Auf den Missstand hatte im Juni sogar schon DAK-Chef Professor Dr. Herbert Rebscher hingewiesen: Produkt- und Qualitätsanforderungen seien für die einzelne Kasse nicht verhandelbar – alleine der GKV-Spitzenverband entscheide, welche Hilfsmittel in das Verzeichnis aufgenommen oder gestrichen würden, so der Kassenchef. Wie später auch der Patientenbeauftragte der Bundesregierung, Karl-Josef Laumann (CDU), forderte Rebscher den GKV-Spitzenverband auf, das Hilfsmittelverzeichnis zeitnah zu aktualisieren. Sonst bestehe die Gefahr, dass „die Versorgungsqualität nicht dem aktuellen Stand des medizinischen und technischen Fortschritts entspricht“.

Beim GKV-Spitzenverband ergibt sich bei bestehenden Produktarten selten ein Änderungsbedarf in den Qualitätsanforderungen. Die Vorgaben seien zuletzt 2007 überprüft worden – dabei habe es keine Hinweise auf Anpassungsbedarf gegeben. Dessen ungeachtet beabsichtige man, das gesamte Verzeichnis auf Aktualität hin zu überprüfen, sagt eine Sprecherin. Als Grundlage dient eine neue Prüfmethode, die es seit März 2015 gibt. „Sofern sich der technische Standard bei einzelnen Produktarten geändert hat, werden diese dann aktualisiert.
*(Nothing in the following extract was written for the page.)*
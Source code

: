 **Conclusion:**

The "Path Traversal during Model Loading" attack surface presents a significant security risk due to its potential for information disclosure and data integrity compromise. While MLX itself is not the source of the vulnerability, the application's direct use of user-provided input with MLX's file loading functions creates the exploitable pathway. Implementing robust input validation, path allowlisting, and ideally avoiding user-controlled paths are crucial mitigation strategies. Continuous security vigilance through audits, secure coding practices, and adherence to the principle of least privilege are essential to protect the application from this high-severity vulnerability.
Insgesamt soll die Prüfung innerhalb der nächsten zwei Jahre durchgeführt werden.“

Im Vordergrund steht die Produktqualität, doch künftig sollen der Sprecherin zufolge in allen Produktgruppen auch Anforderungen an die Dienstleistungen, die mit einer Hilfsmittelabgabe einherzugehen haben, definiert werden, die in den Verträgen der Krankenkassen zu beachten sind. „Dies ist bisher nur für einzelnen Produktgruppen erfolgt.“

Mit den Inkontinzenhilfen hat man sich in Berlin bereits befasst – ein Entwurf liegt den Fachverbänden bereits vor. Bis zum 22. Dezember können die Fachkreise zu den geplanten Änderungen Stellung nehmen, im Januar soll das Verzeichnis dann durch die GKV-Gremien verabschiedet werden.

Beobachter sehen den neuen Katalog als Schritt in die richtige Richtung. Durch die Vorgabe einer wohnortnahen Beratung und Bemusterung würden die Versorgung vor Ort gestärkt und der Versandhandel zurückgedrängt. Bereits im Sommer hatten die Grünen im Bundestag im Rahmen einer Kleinen Anfrage auf das Problem hingewiesen: Qualitativ minderwertige Hilfsmittel würden unkoordiniert und nicht termingerecht aus dem gesamten Bundesgebiet verschickt; oft fehle die Beratung. Außerdem bestehe die Gefahr, dass sich jahrelang gewachsene und erprobte, regionale Versorgungsstrukturen auflösten und es zu Leistungs-, Service- und Qualitätsverlusten für die Patienten komme.

Diskutiert werden müsse trotzdem auch über neue gesetzliche Vorgaben für die Ausschreibungen: So sollten Qualität und Preis bei den Zuschlägen gleichwertig berücksichtigt werden. Außerdem müssten die Kassen verpflichtet werden, die Einhaltung der Verträge durch ihre Lieferanten zu kontrollieren. Bislang wisse nämlich niemand, wie viele Patienten mit den Vorlagen zurecht kämen – und wie viele aus dem eigenen Portemonnaie draufzahlten.